## TASK PROMPT
Search the data for lines holding the word "page". State how many there are, and nothing else.

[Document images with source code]
· · · · · · ·
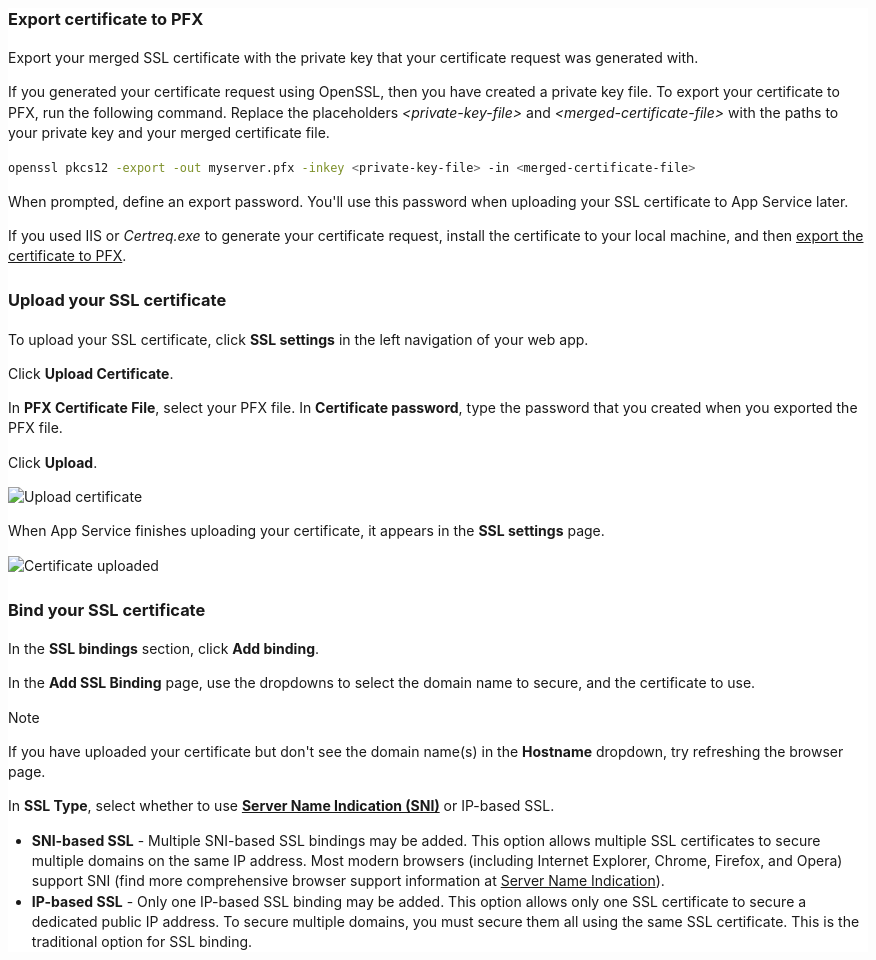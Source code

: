 ### Export certificate to PFX

Export your merged SSL certificate with the private key that your certificate request was generated with.

If you generated your certificate request using OpenSSL, then you have created a private key file. To export your certificate to PFX, run the following command. Replace the placeholders _&lt;private-key-file>_ and _&lt;merged-certificate-file>_ with the paths to your private key and your merged certificate file.

```bash
openssl pkcs12 -export -out myserver.pfx -inkey <private-key-file> -in <merged-certificate-file>  
```

When prompted, define an export password. You'll use this password when uploading your SSL certificate to App Service later.

If you used IIS or _Certreq.exe_ to generate your certificate request, install the certificate to your local machine, and then [export the certificate to PFX](https://technet.microsoft.com/library/cc754329(v=ws.11).aspx).

### Upload your SSL certificate

To upload your SSL certificate, click **SSL settings** in the left navigation of your web app.

Click **Upload Certificate**. 

In **PFX Certificate File**, select your PFX file. In **Certificate password**, type the password that you created when you exported the PFX file.

Click **Upload**.

![Upload certificate](./media/app-service-web-tutorial-custom-ssl/upload-certificate-private1.png)

When App Service finishes uploading your certificate, it appears in the **SSL settings** page.

![Certificate uploaded](./media/app-service-web-tutorial-custom-ssl/certificate-uploaded.png)

### Bind your SSL certificate

In the **SSL bindings** section, click **Add binding**.

In the **Add SSL Binding** page, use the dropdowns to select the domain name to secure, and the certificate to use.

> [!NOTE]
> If you have uploaded your certificate but don't see the domain name(s) in the **Hostname** dropdown, try refreshing the browser page.
>
>

In **SSL Type**, select whether to use **[Server Name Indication (SNI)](https://en.wikipedia.org/wiki/Server_Name_Indication)** or IP-based SSL.

- **SNI-based SSL** - Multiple SNI-based SSL bindings may be added. This option allows multiple SSL certificates to secure multiple domains on the same IP address. Most modern browsers (including Internet Explorer, Chrome, Firefox, and Opera) support SNI (find more comprehensive browser support information at [Server Name Indication](https://wikipedia.org/wiki/Server_Name_Indication)).
- **IP-based SSL** - Only one IP-based SSL binding may be added. This option allows only one SSL certificate to secure a dedicated public IP address. To secure multiple domains, you must secure them all using the same SSL certificate. This is the traditional option for SSL binding.
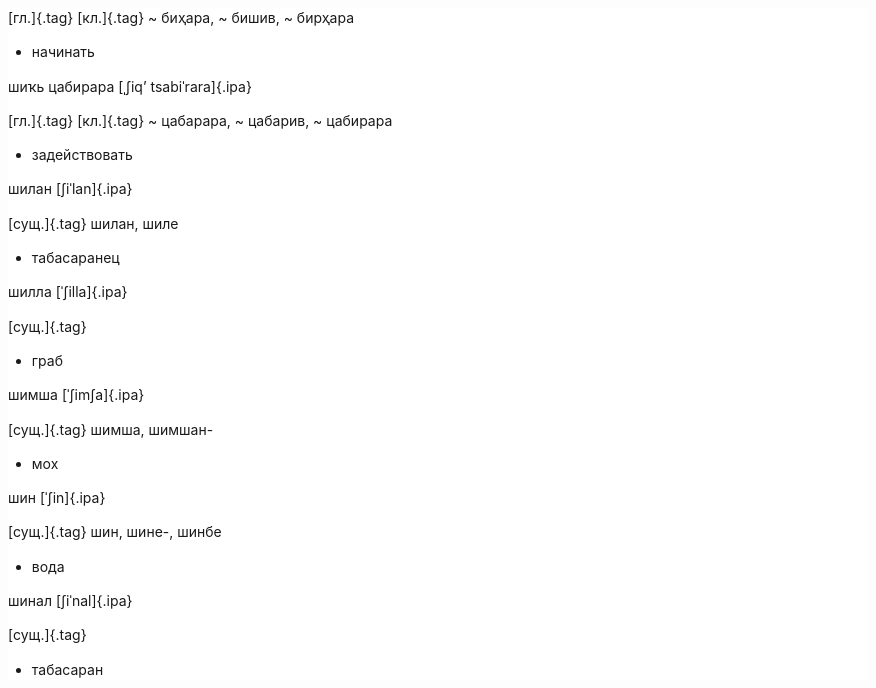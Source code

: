 [гл.]{.tag} [кл.]{.tag} ~ биҳара, ~ бишив, ~ бирҳара

-  начинать

</div>

<div class='word'>

шиҡь цабирара [ˌʃiqʼ tsabiˈrara]{.ipa}

[гл.]{.tag} [кл.]{.tag} ~ цабарара, ~ цабарив, ~ цабирара

-  задействовать

</div>

<div class='word'>

шилан [ʃiˈlan]{.ipa}

[сущ.]{.tag} шилан, шиле

-  табасаранец

</div>

<div class='word'>

шилла [ˈʃilla]{.ipa}

[сущ.]{.tag}

-  граб

</div>

<div class='word'>

шимша [ˈʃimʃa]{.ipa}

[сущ.]{.tag} шимша, шимшан-

-  мох

</div>

<div class='word'>

шин [ˈʃin]{.ipa}

[сущ.]{.tag} шин, шине-, шинбе

-  вода

</div>

<div class='word'>

шинал [ʃiˈnal]{.ipa}

[сущ.]{.tag}

-  табасаран

</div>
· · · · · · ·
## ANSWER SPACE
3